You might be wondering: why do we need a real file within the filesystem if we’re not gonna return its data? Well, that’s only to make the FAT table work. If the player itself will handle an empty read as EOF or will it respect the FAT clusters, it’s a whole different story.
The implementation
Beware: crappy coding ahead! :) No, really, the code is not clean at all. Honestly I don’t care (and you shouldn’t as well), as this is just a proof-of-concept! Please do not refer to this code as any kind of guide.
The code is here:
The implementation is essentially what I said before: it’s a custom filesystem using FUSE that will intercept all reads for offsets of the file. It does this by doing the following:
- Read the
storage
file (with an offset to bypass the MBR and other disk info) as a FAT filesystem and figure out all clusters for the “needle file” (the stream one). - Convert those clusters into file offsets for the
storage
file, so that we know the exact position within the real file itself. That means that if reading cluster 1234 will give you offset 349393 in the file, I want to know that position. - Simplify these offsets to make faster to check them. For example, if we have to hijack the offsets 1000 to 2000 and 2000 to 3000, we can simply hijack 1000 to 3000 This is done for performance.
- Start the FUSE filesystem with a single file within: the
storage
one. At this point we also start listening on port3123
for data to write into a thread-safe FIFO buffer we created.
At this point the program is running and the filesystem is mounted. If you list files on it, you’ll see only the storage
file, and this is correct. If you map this into loop device using losetup
and mount it locally, you’ll see the contents of such image. Here is the tricky though:
Any read outside the monitored offsets will seek and return the original file contents. Any read within the monitored offsets will wait and return data from our buffer, which is populated by the socket. This means such read will hang until it has data. Originally I’ve designed this to return a silence file for 100ms, but this was introducing way too much lag.

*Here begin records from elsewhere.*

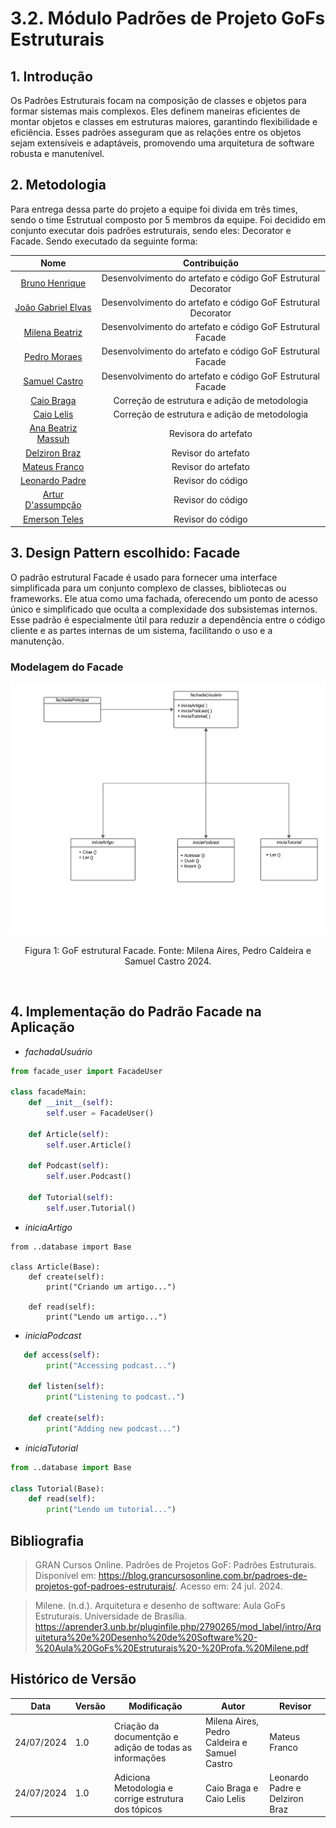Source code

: # 3.2. Módulo Padrões de Projeto GoFs Estruturais

## 1. Introdução

Os Padrões Estruturais focam na composição de classes e objetos para formar sistemas mais complexos. Eles definem maneiras eficientes de montar objetos e classes em estruturas maiores, garantindo flexibilidade e eficiência. Esses padrões asseguram que as relações entre os objetos sejam extensíveis e adaptáveis, promovendo uma arquitetura de software robusta e manutenível.

## 2. Metodologia

Para entrega dessa parte do projeto a equipe foi divida em três times, sendo o time Estrutual composto por 5 membros da equipe. Foi decidido em conjunto executar dois padrões estruturais, sendo eles: Decorator e Facade. Sendo executado da seguinte forma:


| Nome | Contribuição |
|:----:|:------------:|
|[Bruno Henrique](https://github.com/BrunoHenrique00) | Desenvolvimento do artefato e código GoF Estrutural Decorator |
|[João Gabriel Elvas](https://github.com/JoaoGElvas) | Desenvolvimento do artefato e código GoF Estrutural Decorator |
|[Milena Beatriz](https://github.com/milenaaires) | Desenvolvimento do artefato e código GoF Estrutural Facade | 
|[Pedro Moraes](https://github.com/PedroMoraes39) | Desenvolvimento do artefato e código GoF Estrutural Facade |
|[Samuel Castro](https://github.com/SamuelCastro7) | Desenvolvimento do artefato e código GoF Estrutural Facade |
|[Caio Braga](https://github.com/caioalvesbraga) | Correção de estrutura e adição de metodologia |
|[Caio Lelis](https://github.com/caio-lelis) | Correção de estrutura e adição de metodologia | 
|[Ana Beatriz Massuh](https://github.com/AnaBeatrizMassuh) | Revisora do artefato |
|[Delziron Braz](https://github.com/DelzironBraz) | Revisor do artefato |
|[Mateus Franco](https://github.com/Mateusvff)| Revisor do artefato | 
|[Leonardo Padre](https://github.com/) | Revisor do código |
|[Artur D'assumpção](https://github.com/ArtAssLou)  | Revisor do código |
|[Emerson Teles](https://github.com/EmersonTeles) | Revisor do código |



## 3. Design Pattern escolhido: Facade

O padrão estrutural Facade é usado para fornecer uma interface simplificada para um conjunto complexo de classes, bibliotecas ou frameworks. Ele atua como uma fachada, oferecendo um ponto de acesso único e simplificado que oculta a complexidade dos subsistemas internos. Esse padrão é especialmente útil para reduzir a dependência entre o código cliente e as partes internas de um sistema, facilitando o uso e a manutenção.

### Modelagem do Facade

![Diagrama Facade](../images/diagrama_padraoestrutural_facade.png)

<p align='center'>Figura 1: GoF estrutural Facade. Fonte: Milena Aires, Pedro Caldeira e Samuel Castro 2024.</p>
<br>

## 4. Implementação do Padrão Facade na Aplicação 

- _fachadaUsuário_

```py
from facade_user import FacadeUser

class facadeMain:
    def __init__(self):
        self.user = FacadeUser()

    def Article(self):
        self.user.Article()

    def Podcast(self):
        self.user.Podcast()

    def Tutorial(self):
        self.user.Tutorial()
```

- _iniciaArtigo_

```pY
from ..database import Base

class Article(Base):
    def create(self):
        print("Criando um artigo...")

    def read(self):
        print("Lendo um artigo...")
```

- _iniciaPodcast_

```py
   def access(self):
        print("Accessing podcast...")

    def listen(self):
        print("Listening to podcast..")

    def create(self):
        print("Adding new podcast...")
```

- _iniciaTutorial_

```py
from ..database import Base

class Tutorial(Base):
    def read(self):
        print("Lendo um tutorial...")
```

## Bibliografia

> GRAN Cursos Online. Padrões de Projetos GoF: Padrões Estruturais. Disponível em: https://blog.grancursosonline.com.br/padroes-de-projetos-gof-padroes-estruturais/. Acesso em: 24 jul. 2024.

> Milene. (n.d.). Arquitetura e desenho de software: Aula GoFs Estruturais. Universidade de Brasília. https://aprender3.unb.br/pluginfile.php/2790265/mod_label/intro/Arquitetura%20e%20Desenho%20de%20Software%20-%20Aula%20GoFs%20Estruturais%20-%20Profa.%20Milene.pdf

## Histórico de Versão

| Data       | Versão | Modificação                                             | Autor                                        | Revisor        |
| ---------- | ------ | ------------------------------------------------------- | -------------------------------------------- | -------------- |
| 24/07/2024 | 1.0    | Criação da documentção e adição de todas as informações | Milena Aires, Pedro Caldeira e Samuel Castro | Mateus Franco |
| 24/07/2024 | 1.0    | Adiciona Metodologia e corrige estrutura dos tópicos | Caio Braga e Caio Lelis | Leonardo Padre e Delziron Braz|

So… does it work? Yes, but of course! Here’s a video (without audio because of how I recorded it and due to copyright reasons) so you can enjoy it:
Quick small details: you might have noticed I’ve mapped the loop0
with offset 1048576
. That’s the offset of the FAT filesystem in the disk image. Plus, if you look closely, you’ll see I’ve mounted the filesystem with ro,sync
: this is because 1) I don’t want to make any changes on it, and 2) I want it to do direct I/O and not cache stuff. Caching things on this project is bad.

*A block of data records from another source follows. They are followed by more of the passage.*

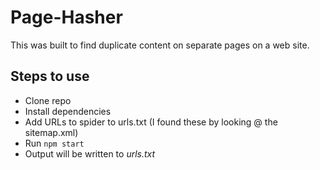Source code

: # Page-Hasher
This was built to find duplicate content on separate pages on a web site.

## Steps to use
* Clone repo
* Install dependencies
* Add URLs to spider to urls.txt (I found these by looking @ the sitemap.xml)
* Run ```npm start```
* Output will be written to _urls.txt_

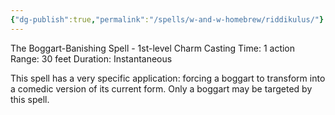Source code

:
 ```yaml
---
{"dg-publish":true,"permalink":"/spells/w-and-w-homebrew/riddikulus/"}
---
```


The Boggart-Banishing Spell - 1st-level Charm 
Casting Time: 1 action 
Range: 30 feet 
Duration: Instantaneous 

This spell has a very specific application: forcing a boggart to transform into a comedic version of its current form. Only a boggart may be targeted by this spell.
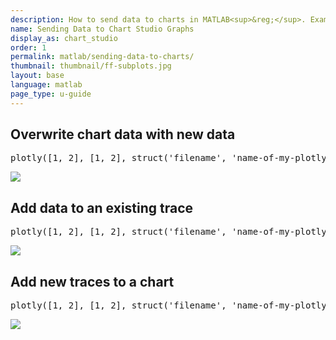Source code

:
 ```yaml
---
description: How to send data to charts in MATLAB<sup>&reg;</sup>. Examples of overwriting charts with new data, extending traces, and adding new traces.
name: Sending Data to Chart Studio Graphs
display_as: chart_studio
order: 1
permalink: matlab/sending-data-to-charts/
thumbnail: thumbnail/ff-subplots.jpg
layout: base
language: matlab
page_type: u-guide
---
```



## Overwrite chart data with new data


<pre class="mcode">
plotly([1, 2], [1, 2], struct('filename', 'name-of-my-plotly-file'))
</pre>

<img src="http://i.imgur.com/VuobuN3.gif">


<!--------------------- EXAMPLE BREAK ------------------------->

## Add data to an existing trace


<pre class="mcode">
plotly([1, 2], [1, 2], struct('filename', 'name-of-my-plotly-file', <b>'fileopt', 'extend'</b>))
</pre>

<img src="http://i.imgur.com/2LhVSX6.gif">

<!--------------------- EXAMPLE BREAK ------------------------->

## Add new traces to a chart


<pre class="mcode">
plotly([1, 2], [1, 2], struct('filename', 'name-of-my-plotly-file', <b>'fileopt', 'append'</b>))
</pre>

<img src="http://i.imgur.com/RzrURdn.gif">


<!--------------------- EXAMPLE BREAK ------------------------->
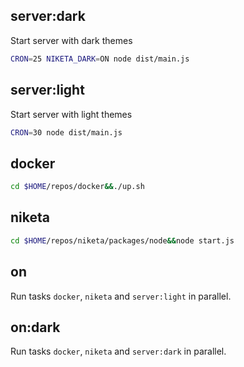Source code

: ## server:dark

Start server with dark themes

```bash
CRON=25 NIKETA_DARK=ON node dist/main.js
```

## server:light

Start server with light themes

```bash
CRON=30 node dist/main.js
```

## docker

```bash
cd $HOME/repos/docker&&./up.sh
```

## niketa

```bash
cd $HOME/repos/niketa/packages/node&&node start.js
```

## on

Run tasks `docker`, `niketa` and `server:light` in parallel.

## on:dark

Run tasks `docker`, `niketa` and `server:dark` in parallel.
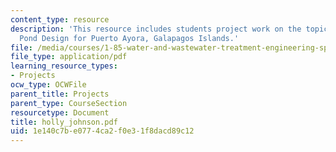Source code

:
 ```yaml
---
content_type: resource
description: 'This resource includes students project work on the topic Waste: Stabilization
  Pond Design for Puerto Ayora, Galapagos Islands.'
file: /media/courses/1-85-water-and-wastewater-treatment-engineering-spring-2006/1e140c7be0774ca2f0e31f8dacd89c12_holly_johnson.pdf
file_type: application/pdf
learning_resource_types:
- Projects
ocw_type: OCWFile
parent_title: Projects
parent_type: CourseSection
resourcetype: Document
title: holly_johnson.pdf
uid: 1e140c7b-e077-4ca2-f0e3-1f8dacd89c12
---
```

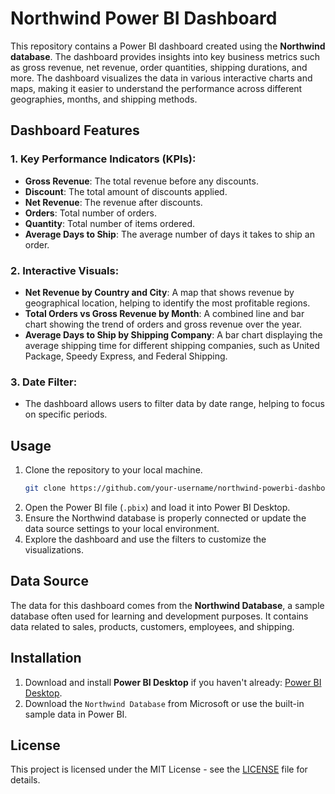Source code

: 
# Northwind Power BI Dashboard

This repository contains a Power BI dashboard created using the **Northwind database**. The dashboard provides insights into key business metrics such as gross revenue, net revenue, order quantities, shipping durations, and more. The dashboard visualizes the data in various interactive charts and maps, making it easier to understand the performance across different geographies, months, and shipping methods.

## Dashboard Features

### 1. **Key Performance Indicators (KPIs):**
   - **Gross Revenue**: The total revenue before any discounts.
   - **Discount**: The total amount of discounts applied.
   - **Net Revenue**: The revenue after discounts.
   - **Orders**: Total number of orders.
   - **Quantity**: Total number of items ordered.
   - **Average Days to Ship**: The average number of days it takes to ship an order.

### 2. **Interactive Visuals:**
   - **Net Revenue by Country and City**: A map that shows revenue by geographical location, helping to identify the most profitable regions.
   - **Total Orders vs Gross Revenue by Month**: A combined line and bar chart showing the trend of orders and gross revenue over the year.
   - **Average Days to Ship by Shipping Company**: A bar chart displaying the average shipping time for different shipping companies, such as United Package, Speedy Express, and Federal Shipping.

### 3. **Date Filter:**
   - The dashboard allows users to filter data by date range, helping to focus on specific periods.

## Usage

1. Clone the repository to your local machine.
   ```bash
   git clone https://github.com/your-username/northwind-powerbi-dashboard.git
   ```
2. Open the Power BI file (`.pbix`) and load it into Power BI Desktop.
3. Ensure the Northwind database is properly connected or update the data source settings to your local environment.
4. Explore the dashboard and use the filters to customize the visualizations.

## Data Source

The data for this dashboard comes from the **Northwind Database**, a sample database often used for learning and development purposes. It contains data related to sales, products, customers, employees, and shipping.

## Installation

1. Download and install **Power BI Desktop** if you haven't already: [Power BI Desktop](https://powerbi.microsoft.com/desktop/).
2. Download the `Northwind Database` from Microsoft or use the built-in sample data in Power BI.

## License

This project is licensed under the MIT License - see the [LICENSE](LICENSE) file for details.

Ok, that’s cool and everything… but how about loading it into g_mass_storage
? Does it work? Does it does the same thing when I load this thing into a Raspberry Pi Zero? Yes, it does.
Here’s a quick demo for you:
Yep, that’s it. It works and, somehow, it works great!
Next steps
You might be wondering: but Ricardo, how about Spotify? Well, it’s not that complicated: you just need to load spotifyd
or other similar project and convert the stream into an MP3 one, so you can patch to the file. The reason why I’m using MP3s here is because it’s the only thing my hi-fi will load. Originally I was planning to use an WAV file for simplicity, but that didn’t work out. Also MP3s can be streamed by concatenating them it seems - although I think it might not be recommended.
My main next steps, in no particular order, would be:
- Find a way to make it smaller. Maybe V-USB? Maybe streaming USB data over the network, some kind of USB/IP mixed with V-USB? Who knows, but making it the size of a flash drive would be amazing.
- Performance is slow, mostly due to the RPi Zero I’m using. Even at 1GHz it sometimes outputs crappy, choppy audio. This is due to the FUSE being a bit too slow in Python. I need to fix that, but trust me, the version I published is way better than the original one!
- Detecting track navigation: if you go to the previous or next tracks, emit a signal to somewhere. This would allow triggering a track change on the stream source, such as Spotify.
But until then… enjoy some StarFM Berlin!